Saved data entries:

**********

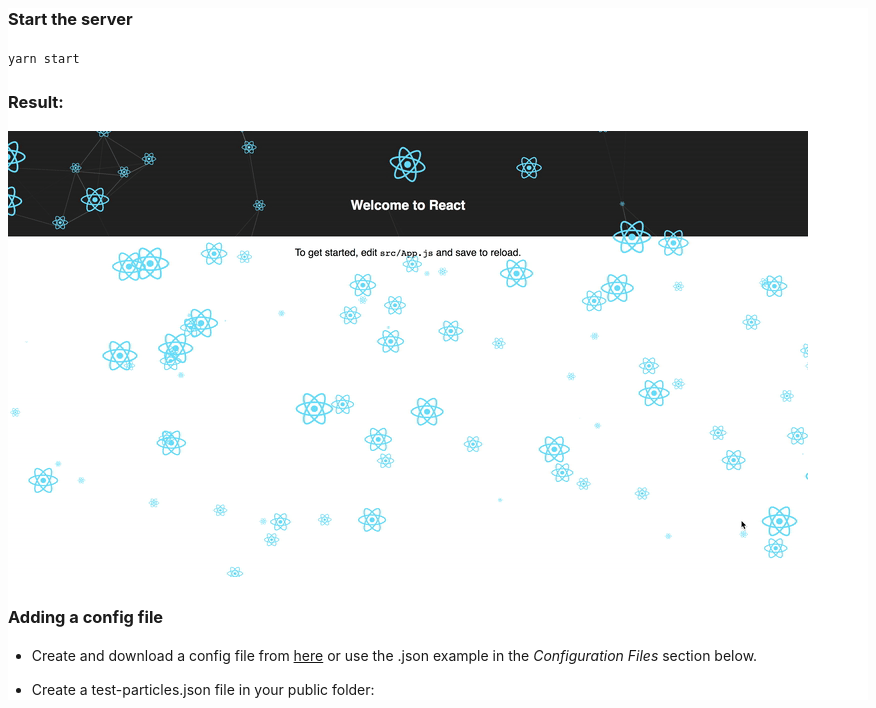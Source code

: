 ### Start the server

```
yarn start
```

### Result:

![create-react-app-2_gif](references/create-react-app-1.gif)

### Adding a config file
- Create and download a config file from [here](http://vincentgarreau.com/particles.js/) or use the .json example in the _Configuration Files_ section below.

- Create a test-particles.json file in your public folder: 
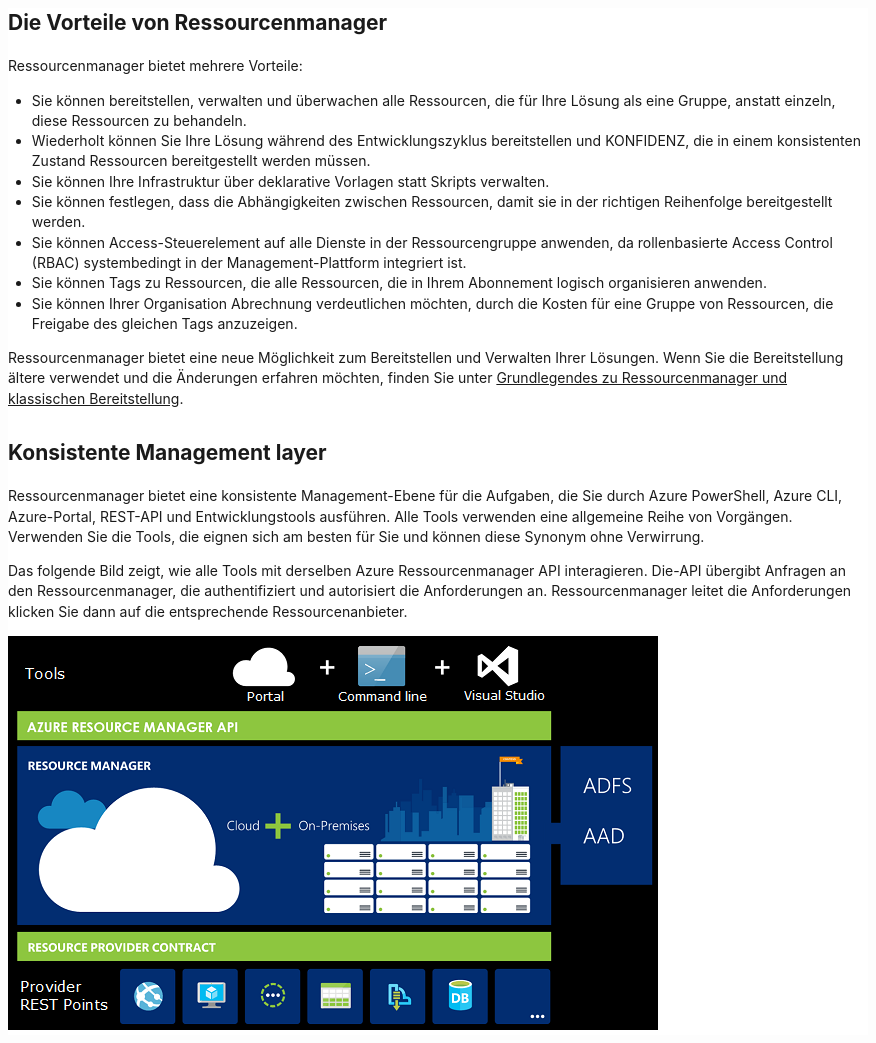 ## <a name="the-benefits-of-using-resource-manager"></a>Die Vorteile von Ressourcenmanager

Ressourcenmanager bietet mehrere Vorteile:

- Sie können bereitstellen, verwalten und überwachen alle Ressourcen, die für Ihre Lösung als eine Gruppe, anstatt einzeln, diese Ressourcen zu behandeln.
- Wiederholt können Sie Ihre Lösung während des Entwicklungszyklus bereitstellen und KONFIDENZ, die in einem konsistenten Zustand Ressourcen bereitgestellt werden müssen.
- Sie können Ihre Infrastruktur über deklarative Vorlagen statt Skripts verwalten.
- Sie können festlegen, dass die Abhängigkeiten zwischen Ressourcen, damit sie in der richtigen Reihenfolge bereitgestellt werden.
- Sie können Access-Steuerelement auf alle Dienste in der Ressourcengruppe anwenden, da rollenbasierte Access Control (RBAC) systembedingt in der Management-Plattform integriert ist.
- Sie können Tags zu Ressourcen, die alle Ressourcen, die in Ihrem Abonnement logisch organisieren anwenden.
- Sie können Ihrer Organisation Abrechnung verdeutlichen möchten, durch die Kosten für eine Gruppe von Ressourcen, die Freigabe des gleichen Tags anzuzeigen.  

Ressourcenmanager bietet eine neue Möglichkeit zum Bereitstellen und Verwalten Ihrer Lösungen. Wenn Sie die Bereitstellung ältere verwendet und die Änderungen erfahren möchten, finden Sie unter [Grundlegendes zu Ressourcenmanager und klassischen Bereitstellung](../resource-manager-deployment-model.md).

## <a name="consistent-management-layer"></a>Konsistente Management layer

Ressourcenmanager bietet eine konsistente Management-Ebene für die Aufgaben, die Sie durch Azure PowerShell, Azure CLI, Azure-Portal, REST-API und Entwicklungstools ausführen. Alle Tools verwenden eine allgemeine Reihe von Vorgängen. Verwenden Sie die Tools, die eignen sich am besten für Sie und können diese Synonym ohne Verwirrung. 

Das folgende Bild zeigt, wie alle Tools mit derselben Azure Ressourcenmanager API interagieren. Die-API übergibt Anfragen an den Ressourcenmanager, die authentifiziert und autorisiert die Anforderungen an. Ressourcenmanager leitet die Anforderungen klicken Sie dann auf die entsprechende Ressourcenanbieter.

![Ressourcenmanager Anforderung Modell](./media/resource-group-overview/consistent-management-layer.png)
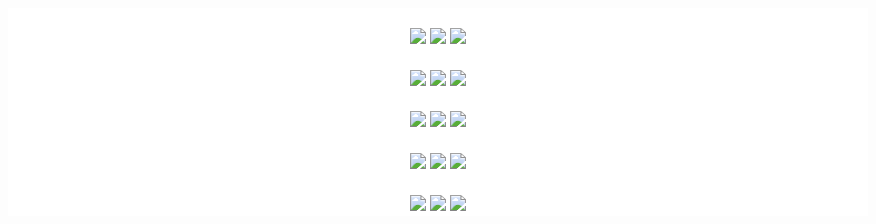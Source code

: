 <br/>




<div align="center">  
  <img src="https://i.imgur.com/thbvAdh.jpg" width="200"> 
  <img src="https://i.imgur.com/BGclx03.jpg" width="200"> 
  <img src="https://i.imgur.com/vN9Q16J.jpg" width="200"> 
</div>

<br/>




<div align="center">  
  <img src="https://i.imgur.com/bvdRirH.jpg" width="200"> 
  <img src="https://i.imgur.com/sy4LqfS.jpg" width="200"> 
  <img src="https://i.imgur.com/OycvVQa.jpg" width="200"> 
</div>

<br/>




<div align="center">  
  <img src="https://i.imgur.com/CpTlfN6.jpg" width="200"> 
  <img src="https://i.imgur.com/aeRVLSn.jpg" width="200"> 
  <img src="https://i.imgur.com/dGwlEgq.jpg" width="200"> 
</div>

<br/>




<div align="center">  
  <img src="https://i.imgur.com/fnStI6y.jpg" width="200"> 
  <img src="https://i.imgur.com/kSPiIz1.jpg" width="200"> 
  <img src="https://i.imgur.com/5c93qSY.jpg" width="200"> 
</div>

<br/>




<div align="center">  
  <img src="https://i.imgur.com/VxzM8RL.jpg" width="200"> 
  <img src="https://i.imgur.com/ez6BaeK.jpg" width="200"> 
  <img src="https://i.imgur.com/okezKRr.jpg" width="200"> 
</div>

**********

The problem – Repeat the records above exactly, from the first line through the line containing "- Sie können Access-Steuerelement", and leave out the pictures.

Result –
Source code

: ### Start the server

```
yarn start
```

### Result:

![create-react-app-2_gif](references/create-react-app-1.gif)

### Adding a config file
- Create and download a config file from [here](http://vincentgarreau.com/particles.js/) or use the .json example in the _Configuration Files_ section below.

- Create a test-particles.json file in your public folder: 
 ## <a name="the-benefits-of-using-resource-manager"></a>Die Vorteile von Ressourcenmanager

Ressourcenmanager bietet mehrere Vorteile:

- Sie können bereitstellen, verwalten und überwachen alle Ressourcen, die für Ihre Lösung als eine Gruppe, anstatt einzeln, diese Ressourcen zu behandeln.
- Wiederholt können Sie Ihre Lösung während des Entwicklungszyklus bereitstellen und KONFIDENZ, die in einem konsistenten Zustand Ressourcen bereitgestellt werden müssen.
- Sie können Ihre Infrastruktur über deklarative Vorlagen statt Skripts verwalten.
- Sie können festlegen, dass die Abhängigkeiten zwischen Ressourcen, damit sie in der richtigen Reihenfolge bereitgestellt werden.
- Sie können Access-Steuerelement auf alle Dienste in der Ressourcengruppe anwenden, da rollenbasierte Access Control (RBAC) systembedingt in der Management-Plattform integriert ist.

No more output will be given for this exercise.